Le ministère de la Coopération doit jouer pleinement son rôle et de tuteur et de coordinateur. Vous pouvez compter sur moi pour l'assumer.
De multiples contacts que nous avons pris à Paris ou en Afrique, – j'en suis pour ma part à ma 47e visite en 18 mois –, nous retirons aujourd'hui un optimisme raisonnable pour l'avenir de l'Afrique et de notre coopération.
Bien sûr des drames divisent encore ce continent, mais en a-t-il le singulier privilège ? Je crois qu'il faut d'abord en retenir que nous ne pouvons pas accepter l'exclusion d'une partie entière de notre planète et que, pour notre part, nous entendons bien rester fidèles aux obligations que nous confère l'Histoire.

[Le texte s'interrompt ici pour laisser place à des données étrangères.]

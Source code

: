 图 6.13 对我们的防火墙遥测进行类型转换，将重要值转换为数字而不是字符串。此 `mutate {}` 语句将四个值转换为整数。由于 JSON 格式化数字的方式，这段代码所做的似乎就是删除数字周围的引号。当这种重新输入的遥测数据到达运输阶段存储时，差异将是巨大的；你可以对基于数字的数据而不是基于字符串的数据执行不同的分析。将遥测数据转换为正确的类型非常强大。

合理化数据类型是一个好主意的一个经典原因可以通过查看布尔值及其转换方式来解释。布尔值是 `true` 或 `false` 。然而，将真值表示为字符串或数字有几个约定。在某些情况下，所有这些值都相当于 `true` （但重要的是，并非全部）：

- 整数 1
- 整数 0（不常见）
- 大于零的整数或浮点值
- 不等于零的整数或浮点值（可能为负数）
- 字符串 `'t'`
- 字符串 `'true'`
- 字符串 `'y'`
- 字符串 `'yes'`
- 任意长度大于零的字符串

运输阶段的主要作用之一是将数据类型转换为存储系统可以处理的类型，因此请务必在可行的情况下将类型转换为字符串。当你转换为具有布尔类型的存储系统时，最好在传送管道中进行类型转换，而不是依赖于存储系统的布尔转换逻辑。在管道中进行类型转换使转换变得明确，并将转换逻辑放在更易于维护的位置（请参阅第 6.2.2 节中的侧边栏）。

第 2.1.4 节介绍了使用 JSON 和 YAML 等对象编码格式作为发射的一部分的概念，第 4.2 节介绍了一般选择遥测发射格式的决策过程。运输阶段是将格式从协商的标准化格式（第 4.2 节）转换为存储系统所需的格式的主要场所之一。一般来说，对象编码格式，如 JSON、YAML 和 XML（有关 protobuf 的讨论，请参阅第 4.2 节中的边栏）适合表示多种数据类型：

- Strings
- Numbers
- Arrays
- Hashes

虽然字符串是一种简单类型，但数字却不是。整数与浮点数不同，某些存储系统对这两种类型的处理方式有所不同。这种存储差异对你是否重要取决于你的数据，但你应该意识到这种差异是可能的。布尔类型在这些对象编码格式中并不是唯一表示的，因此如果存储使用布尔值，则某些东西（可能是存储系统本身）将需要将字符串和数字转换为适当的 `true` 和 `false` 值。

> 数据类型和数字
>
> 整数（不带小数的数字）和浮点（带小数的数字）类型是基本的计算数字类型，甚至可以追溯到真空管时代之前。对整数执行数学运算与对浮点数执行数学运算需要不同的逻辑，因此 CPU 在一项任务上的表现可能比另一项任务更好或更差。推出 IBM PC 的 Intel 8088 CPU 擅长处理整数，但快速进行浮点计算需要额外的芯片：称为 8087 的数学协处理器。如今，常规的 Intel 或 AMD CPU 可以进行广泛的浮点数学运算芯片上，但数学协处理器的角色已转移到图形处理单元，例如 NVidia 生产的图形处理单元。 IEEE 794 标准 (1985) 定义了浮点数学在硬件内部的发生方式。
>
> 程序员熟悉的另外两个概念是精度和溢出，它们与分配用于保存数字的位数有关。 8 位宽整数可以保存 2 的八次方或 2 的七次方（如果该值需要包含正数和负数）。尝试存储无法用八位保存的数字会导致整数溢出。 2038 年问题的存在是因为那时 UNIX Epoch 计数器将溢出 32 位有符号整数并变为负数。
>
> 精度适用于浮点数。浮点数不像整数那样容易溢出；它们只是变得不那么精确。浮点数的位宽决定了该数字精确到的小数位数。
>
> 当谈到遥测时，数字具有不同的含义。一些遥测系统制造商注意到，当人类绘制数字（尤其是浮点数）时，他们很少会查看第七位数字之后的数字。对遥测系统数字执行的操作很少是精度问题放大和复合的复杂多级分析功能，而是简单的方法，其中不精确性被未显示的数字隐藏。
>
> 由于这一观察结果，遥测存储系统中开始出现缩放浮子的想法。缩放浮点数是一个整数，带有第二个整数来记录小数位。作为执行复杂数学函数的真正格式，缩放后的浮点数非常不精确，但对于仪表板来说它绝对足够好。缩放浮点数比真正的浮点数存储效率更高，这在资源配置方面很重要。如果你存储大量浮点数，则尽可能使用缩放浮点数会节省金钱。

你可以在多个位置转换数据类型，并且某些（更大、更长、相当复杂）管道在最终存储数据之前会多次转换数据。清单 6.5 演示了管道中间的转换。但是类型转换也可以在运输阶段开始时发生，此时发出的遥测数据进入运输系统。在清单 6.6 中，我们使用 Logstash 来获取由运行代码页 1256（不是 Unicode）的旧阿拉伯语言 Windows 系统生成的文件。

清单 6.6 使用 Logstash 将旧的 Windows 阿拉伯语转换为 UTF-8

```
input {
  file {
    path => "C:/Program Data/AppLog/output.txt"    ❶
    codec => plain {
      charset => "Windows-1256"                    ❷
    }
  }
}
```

L'Afrique, par ses hommes, sa culture et ses richesses, a les moyens de s'en sortir. C'est notre conviction. Aujourd'hui, forte de ce constat, moins que jamais la France n'entend abandonner ce continent. Comme au moment des indépendances, elle continue d'estimer que c'est aussi son intérêt bien compris, comme l'affirmait déjà, il y a trente ans, le Général de Gaulle.